START STUDY MATERIAL

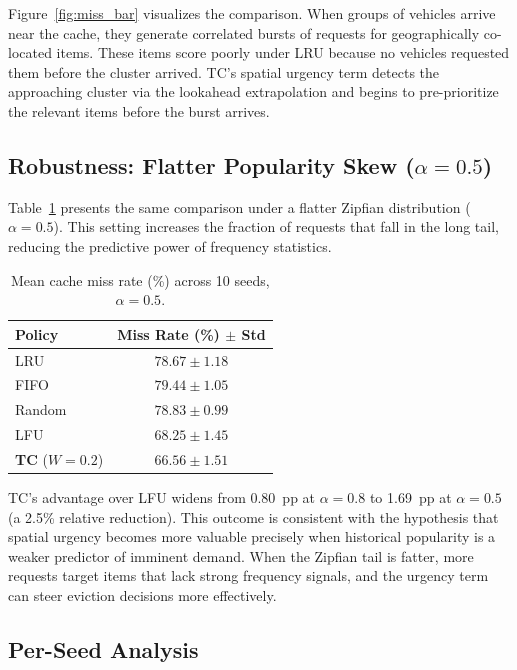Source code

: \documentclass[preprint,12pt]{elsarticle}
\begin{document}
	Figure~\ref{fig:miss_bar} visualizes the comparison. When groups of vehicles arrive near the cache, they generate correlated bursts of requests for geographically co-located items. These items score poorly under LRU because no vehicles requested them before the cluster arrived. TC's spatial urgency term detects the approaching cluster via the lookahead extrapolation and begins to pre-prioritize the relevant items before the burst arrives.
	
	\subsection{Robustness: Flatter Popularity Skew ($\alpha = 0.5$)}
	\label{sec:skew}
	
	Table~\ref{tab:skew} presents the same comparison under a flatter Zipfian distribution ($\alpha = 0.5$). This setting increases the fraction of requests that fall in the long tail, reducing the predictive power of frequency statistics.
	
	\begin{table}[t]
		\centering
		\renewcommand{\arraystretch}{1.1}
		\caption{Mean cache miss rate (\%) across 10 seeds, $\alpha = 0.5$.}
		\label{tab:skew}
		\begin{tabular}{lc}
			\toprule
			\textbf{Policy} & \textbf{Miss Rate (\%) $\pm$ Std} \\
			\midrule
			LRU & $78.67 \pm 1.18$ \\
			FIFO & $79.44 \pm 1.05$ \\
			Random & $78.83 \pm 0.99$ \\
			LFU & $68.25 \pm 1.45$ \\
			\textbf{TC} ($W=0.2$) & $\mathbf{66.56 \pm 1.51}$ \\
			\bottomrule
		\end{tabular}
	\end{table}
	
	TC's advantage over LFU widens from 0.80~pp at $\alpha = 0.8$ to 1.69~pp at $\alpha = 0.5$ (a 2.5\% relative reduction). This outcome is consistent with the hypothesis that spatial urgency becomes more valuable precisely when historical popularity is a weaker predictor of imminent demand. When the Zipfian tail is fatter, more requests target items that lack strong frequency signals, and the urgency term can steer eviction decisions more effectively.
	
	\subsection{Per-Seed Analysis}
	\label{sec:seed}
	
\end{document}
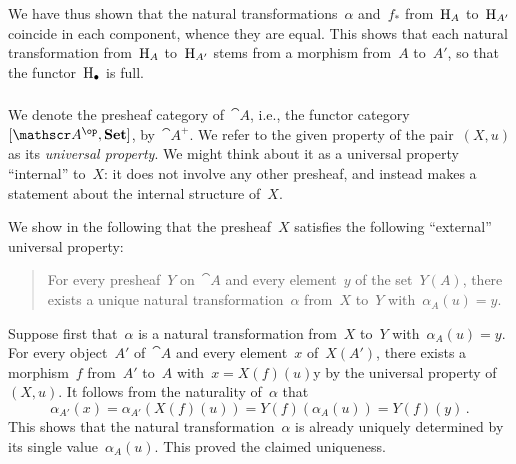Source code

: We have thus shown that the natural transformations~$α$ and~$f_*$ from~$\mathrm{H}_A$ to~$\mathrm{H}_{A'}$ coincide in each component, whence they are equal.
This shows that each natural transformation from~$\mathrm{H}_A$ to~$\mathrm{H}_{A'}$ stems from a morphism from~$A$ to~$A'$, so that the functor~$\mathrm{H}_{\bullet}$ is full.



\subsubsection{}

We denote the presheaf category of~$\cat{A}$, i.e., the functor category~$[\cat{A}^{\op}, \Set]$, by~$\cat{A}^+$.
We refer to the given property of the pair~$(X, u)$ as its \emph{universal property}.
We might think about it as a universal property \enquote{internal} to~$X$:
it does not involve any other presheaf, and instead makes a statement about the internal structure of~$X$.

We show in the following that the presheaf~$X$ satisfies the following \enquote{external} universal property:
\begin{quote}
	For every presheaf~$Y$ on~$\cat{A}$ and every element~$y$ of the set~$Y(A)$, there exists a unique natural transformation~$α$ from~$X$ to~$Y$ with~$α_A(u) = y$.
\end{quote}

Suppose first that~$α$ is a natural transformation from~$X$ to~$Y$ with~$α_A(u) = y$.
For every object~$A'$ of~$\cat{A}$ and every element~$x$ of~$X(A')$, there exists a morphism~$f$ from~$A'$ to~$A$ with~$x = X(f)(u)$y by the universal property of~$(X, u)$.
It follows from the naturality of~$α$ that
\[
	α_{A'}(x)
	=
	α_{A'}(X(f)(u))
	=
	Y(f)(α_A(u))
	=
	Y(f)(y) \,.
\]
This shows that the natural transformation~$α$ is already uniquely determined by its single value~$α_A(u)$.
This proved the claimed uniqueness.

END STUDY MATERIAL

EXERCISE PROMPT:
All of the data needs repeating exactly, but the pictures do not.

SOLUTION TO THE PROBLEM:
Source code

: \documentclass[preprint,12pt]{elsarticle}
\begin{document}
	Figure~\ref{fig:miss_bar} visualizes the comparison. When groups of vehicles arrive near the cache, they generate correlated bursts of requests for geographically co-located items. These items score poorly under LRU because no vehicles requested them before the cluster arrived. TC's spatial urgency term detects the approaching cluster via the lookahead extrapolation and begins to pre-prioritize the relevant items before the burst arrives.
	
	\subsection{Robustness: Flatter Popularity Skew ($\alpha = 0.5$)}
	\label{sec:skew}
	
	Table~\ref{tab:skew} presents the same comparison under a flatter Zipfian distribution ($\alpha = 0.5$). This setting increases the fraction of requests that fall in the long tail, reducing the predictive power of frequency statistics.
	
	\begin{table}[t]
		\centering
		\renewcommand{\arraystretch}{1.1}
		\caption{Mean cache miss rate (\%) across 10 seeds, $\alpha = 0.5$.}
		\label{tab:skew}
		\begin{tabular}{lc}
			\toprule
			\textbf{Policy} & \textbf{Miss Rate (\%) $\pm$ Std} \\
			\midrule
			LRU & $78.67 \pm 1.18$ \\
			FIFO & $79.44 \pm 1.05$ \\
			Random & $78.83 \pm 0.99$ \\
			LFU & $68.25 \pm 1.45$ \\
			\textbf{TC} ($W=0.2$) & $\mathbf{66.56 \pm 1.51}$ \\
			\bottomrule
		\end{tabular}
	\end{table}
	
	TC's advantage over LFU widens from 0.80~pp at $\alpha = 0.8$ to 1.69~pp at $\alpha = 0.5$ (a 2.5\% relative reduction). This outcome is consistent with the hypothesis that spatial urgency becomes more valuable precisely when historical popularity is a weaker predictor of imminent demand. When the Zipfian tail is fatter, more requests target items that lack strong frequency signals, and the urgency term can steer eviction decisions more effectively.
	
	\subsection{Per-Seed Analysis}
	\label{sec:seed}
	
\end{document}
Source code

: We have thus shown that the natural transformations~$α$ and~$f_*$ from~$\mathrm{H}_A$ to~$\mathrm{H}_{A'}$ coincide in each component, whence they are equal.
This shows that each natural transformation from~$\mathrm{H}_A$ to~$\mathrm{H}_{A'}$ stems from a morphism from~$A$ to~$A'$, so that the functor~$\mathrm{H}_{\bullet}$ is full.



\subsubsection{}

We denote the presheaf category of~$\cat{A}$, i.e., the functor category~$[\cat{A}^{\op}, \Set]$, by~$\cat{A}^+$.
We refer to the given property of the pair~$(X, u)$ as its \emph{universal property}.
We might think about it as a universal property \enquote{internal} to~$X$:
it does not involve any other presheaf, and instead makes a statement about the internal structure of~$X$.

We show in the following that the presheaf~$X$ satisfies the following \enquote{external} universal property:
\begin{quote}
	For every presheaf~$Y$ on~$\cat{A}$ and every element~$y$ of the set~$Y(A)$, there exists a unique natural transformation~$α$ from~$X$ to~$Y$ with~$α_A(u) = y$.
\end{quote}

Suppose first that~$α$ is a natural transformation from~$X$ to~$Y$ with~$α_A(u) = y$.
For every object~$A'$ of~$\cat{A}$ and every element~$x$ of~$X(A')$, there exists a morphism~$f$ from~$A'$ to~$A$ with~$x = X(f)(u)$y by the universal property of~$(X, u)$.
It follows from the naturality of~$α$ that
\[
	α_{A'}(x)
	=
	α_{A'}(X(f)(u))
	=
	Y(f)(α_A(u))
	=
	Y(f)(y) \,.
\]
This shows that the natural transformation~$α$ is already uniquely determined by its single value~$α_A(u)$.
This proved the claimed uniqueness.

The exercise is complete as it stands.